Where are the Karl Ichans or other clever takeover artists who buy up companies that are cheap to dismantle them. At this price, MNI is very vulnerable to a takeover, but no one is interested because the newspaper properties really aren't worth anything. That tells the whole story about what this generation of corporate leaders has done to a once-great company that once had pride in its employees and cared for them. We are now just as worthless as the stock.

McClatchy Watch said...

If a "takeover atist" was to buy McClatchy, it would more likely be a real estate company than a newspaper company, because McClatchy's property (land and buildings) must be worth more than the capaitalization of the company.

Credman said...

anon 232:

While the corporate leaders your refer to are certainly culpable we are living through a perfect storm that is aimed directly at newspapers. A quick look at other companies makes it clear that MNI is hardly alone. Bring on the MSM bailout money!

Dave D. said...

...Hmmm ? Real estate takeover artist buy's newspaper company....
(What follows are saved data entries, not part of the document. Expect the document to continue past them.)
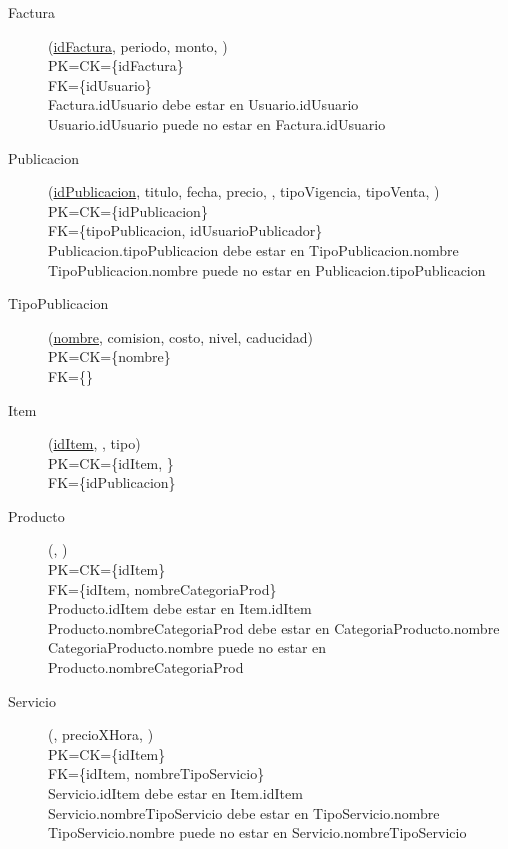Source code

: \begin{description}
 \item[Factura](\underline{idFactura}, periodo, monto, )\\
PK=CK=\{idFactura\}\\
FK=\{idUsuario\}\\
Factura.idUsuario debe estar en Usuario.idUsuario\\
Usuario.idUsuario puede no estar en Factura.idUsuario

 \item[Publicacion](\underline{idPublicacion}, titulo, fecha, precio, , tipoVigencia, tipoVenta, )\\
PK=CK=\{idPublicacion\}\\
FK=\{tipoPublicacion, idUsuarioPublicador\}\\
Publicacion.tipoPublicacion debe estar en TipoPublicacion.nombre\\
TipoPublicacion.nombre puede no estar en Publicacion.tipoPublicacion

 \item[TipoPublicacion](\underline{nombre}, comision, costo, nivel, caducidad)\\
PK=CK=\{nombre\}\\
FK=\{\}

 \item[Item](\underline{idItem}, , tipo)\\
PK=CK=\{idItem, \}\\
FK=\{idPublicacion\}

 \item[Producto](\underline{}, )\\
PK=CK=\{idItem\}\\
FK=\{idItem, nombreCategoriaProd\}\\
Producto.idItem debe estar en Item.idItem\\
Producto.nombreCategoriaProd debe estar en CategoriaProducto.nombre\\
CategoriaProducto.nombre puede no estar en Producto.nombreCategoriaProd

 \item[Servicio](\underline{}, precioXHora, )\\
PK=CK=\{idItem\}\\
FK=\{idItem, nombreTipoServicio\}\\
Servicio.idItem debe estar en Item.idItem\\
Servicio.nombreTipoServicio debe estar en TipoServicio.nombre\\
TipoServicio.nombre puede no estar en Servicio.nombreTipoServicio


\end{description}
...Didn't Sam Zell do exactly that, and now he can't find a bigger fool to buy the Cubs and Wiggley field ?
...Paper ! Free Newspaper ! Get 'em here ! ( No, not this paper in my hand, you moron, The WHOLE company is free ).

Anonymous said...

Corporate Raiders (take over artists), are only interested in poorly managed companies that can be turned around. As for real estate values, most papers are located in the urban core of their blighted midtown sections. You can stamp "Historical Landmark" on a 19th century building, but if the staff can keep track of the murder rate by peering out the window, that precludes any premium the sale of your landmark might bring.

Also, McClatchy's 2.3 Billion dollar debt makes a takeover or going private literally impossible. The family can't raise it, the banks won't lend it, and the Raiders won't spend it. Why would anyone take on that kind of debt when they can simply wait until they can carve out the pieces they might want at auction?

There you have McClatcy's future in a nutshell.

Anonymous said...

MNI real estate consists largely of honking big printing plants. Know anyone who needs a printing plant these days? Inner city location a liability in some cities, and economic problems nix the value of prime waterfront sites like that occupied by the Miami Herald.